We take the optimized variant of algorithm, that uses cache of the execution environment better than others. The outer loop bypasses the rows of the first matrix L, then there is a loop across the common side of the two matrices M and it is followed by a loop across the columns of the second matrix N. Writing to the resulting matrix occurs row-wise, and each row is filled in layers.

/**
 * @param l rows of matrix 'a'
 * @param m columns of matrix 'a'
 *          and rows of matrix 'b'
 * @param n columns of matrix 'b'
 * @param a first matrix 'l×m'
 * @param b second matrix 'm×n'
 * @return resulting matrix 'l×n'
 */
public static int[][] sequentialMatrixMultiplication(int l, int m, int n, int[][] a, int[][] b) {
    // resulting matrix
    int[][] c = new int[l][n];
    // bypass the indexes of the rows of matrix 'a'
    for (int i = 0; i < l; i++)
        // bypass the indexes of the common side of two matrices:
        // the columns of matrix 'a' and the rows of matrix 'b'
        for (int k = 0; k < m; k++)
            // bypass the indexes of the columns of matrix 'b'
            for (int j = 0; j < n; j++)
                // the sum of the products of the elements of the i-th
                // row of matrix 'a' and the j-th column of matrix 'b'
                c[i][j] += a[i][k] * b[k][j];
    return c;
}

Testing #

To check, we take two matrices A=[900×1000] and B=[1000×750], filled with random numbers. First, we compare the correctness of the implementation of the two algorithms — matrix products must match. Then we execute each method 10 times and calculate the average execution time.

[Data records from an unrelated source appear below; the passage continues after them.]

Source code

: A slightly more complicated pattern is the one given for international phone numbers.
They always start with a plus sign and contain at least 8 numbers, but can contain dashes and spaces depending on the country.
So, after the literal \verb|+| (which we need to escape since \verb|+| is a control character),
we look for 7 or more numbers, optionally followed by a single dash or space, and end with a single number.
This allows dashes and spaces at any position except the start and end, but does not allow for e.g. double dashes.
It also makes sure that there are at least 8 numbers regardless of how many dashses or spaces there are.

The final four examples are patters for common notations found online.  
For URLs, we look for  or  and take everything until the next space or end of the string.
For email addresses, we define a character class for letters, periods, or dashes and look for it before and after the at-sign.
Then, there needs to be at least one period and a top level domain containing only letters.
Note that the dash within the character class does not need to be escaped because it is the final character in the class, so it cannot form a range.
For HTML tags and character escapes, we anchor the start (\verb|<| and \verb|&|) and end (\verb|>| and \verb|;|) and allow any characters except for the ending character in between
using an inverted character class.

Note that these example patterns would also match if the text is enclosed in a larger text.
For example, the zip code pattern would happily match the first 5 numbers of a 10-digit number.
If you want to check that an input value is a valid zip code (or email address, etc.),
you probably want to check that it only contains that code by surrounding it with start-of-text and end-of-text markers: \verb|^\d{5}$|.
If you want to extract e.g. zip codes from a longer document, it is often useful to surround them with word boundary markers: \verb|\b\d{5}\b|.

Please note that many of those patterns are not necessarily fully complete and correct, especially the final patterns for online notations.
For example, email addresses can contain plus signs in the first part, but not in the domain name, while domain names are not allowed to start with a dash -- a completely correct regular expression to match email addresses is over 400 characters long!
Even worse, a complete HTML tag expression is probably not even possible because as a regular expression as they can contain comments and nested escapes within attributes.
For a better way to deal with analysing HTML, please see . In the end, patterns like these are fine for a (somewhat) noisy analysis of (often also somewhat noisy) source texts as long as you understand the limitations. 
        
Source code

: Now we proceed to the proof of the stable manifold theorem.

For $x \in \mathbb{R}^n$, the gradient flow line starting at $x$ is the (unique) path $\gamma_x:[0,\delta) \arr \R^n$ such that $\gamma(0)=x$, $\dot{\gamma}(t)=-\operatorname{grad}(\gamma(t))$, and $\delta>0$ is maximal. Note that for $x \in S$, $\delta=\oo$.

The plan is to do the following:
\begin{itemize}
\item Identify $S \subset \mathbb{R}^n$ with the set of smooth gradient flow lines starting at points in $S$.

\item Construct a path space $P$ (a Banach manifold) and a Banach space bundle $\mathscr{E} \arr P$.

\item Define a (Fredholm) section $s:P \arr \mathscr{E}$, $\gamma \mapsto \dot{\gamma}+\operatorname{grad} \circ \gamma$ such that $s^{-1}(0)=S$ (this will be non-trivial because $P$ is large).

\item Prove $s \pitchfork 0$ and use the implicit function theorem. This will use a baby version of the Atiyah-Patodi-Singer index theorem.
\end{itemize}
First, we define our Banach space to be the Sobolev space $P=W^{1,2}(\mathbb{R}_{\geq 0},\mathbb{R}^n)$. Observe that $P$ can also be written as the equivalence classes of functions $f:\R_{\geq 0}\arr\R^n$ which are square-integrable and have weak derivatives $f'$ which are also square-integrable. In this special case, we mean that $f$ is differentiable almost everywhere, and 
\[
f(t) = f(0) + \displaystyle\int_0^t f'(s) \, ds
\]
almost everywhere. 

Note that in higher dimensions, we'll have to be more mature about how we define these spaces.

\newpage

// start the program and output the result
public static void main(String[] args) {
    // incoming data
    int l = 900, m = 1000, n = 750, steps = 10;
    int[][] a = randomMatrix(l, m), b = randomMatrix(m, n);
    // matrix products
    int[][] c1 = parallelMatrixMultiplication(l, m, n, a, b);
    int[][] c2 = sequentialMatrixMultiplication(l, m, n, a, b);
    // check the correctness of the results
    System.out.println("The results match: " + Arrays.deepEquals(c1, c2));
    // measure the execution time of two methods
    benchmark("Stream", steps, () -> {
        int[][] c = parallelMatrixMultiplication(l, m, n, a, b);
        if (!Arrays.deepEquals(c, c1)) System.out.print("error");
    });
    benchmark("Loops", steps, () -> {
        int[][] c = sequentialMatrixMultiplication(l, m, n, a, b);
        if (!Arrays.deepEquals(c, c2)) System.out.print("error");
    });
}

Helper methods

// helper method, returns a matrix of the specified size
private static int[][] randomMatrix(int row, int col) {
    int[][] matrix = new int[row][col];
    for (int i = 0; i < row; i++)
        for (int j = 0; j < col; j++)
            matrix[i][j] = (int) (Math.random() * row * col);
    return matrix;
}

// helper method for measuring the execution time of the passed code
private static void benchmark(String title, int steps, Runnable runnable) {
    long time, avg = 0;
    System.out.print(title);
    for (int i = 0; i < steps; i++) {
        time = System.currentTimeMillis();
        runnable.run();
        time = System.currentTimeMillis() - time;
        // execution time of one step
        System.out.print(" | " + time);
        avg += time;
    }
    // average execution time
    System.out.println(" || " + (avg / steps));
}

Output depends on the execution environment, time in milliseconds:

The results match: true
Stream | 113 | 144 | 117 | 114 | 114 | 117 | 120 | 125 | 111 | 113 || 118
Loops | 1357 | 530 | 551 | 569 | 535 | 538 | 525 | 517 | 518 | 514 || 615

Comparing algorithms #

On an eight-core Linux x64 computer, we create a Windows x64 virtual machine for tests. All other things being equal, in the settings, we change the number of processors. We run the above test 100 times instead of 10 — we get a summary table of results. Time in milliseconds.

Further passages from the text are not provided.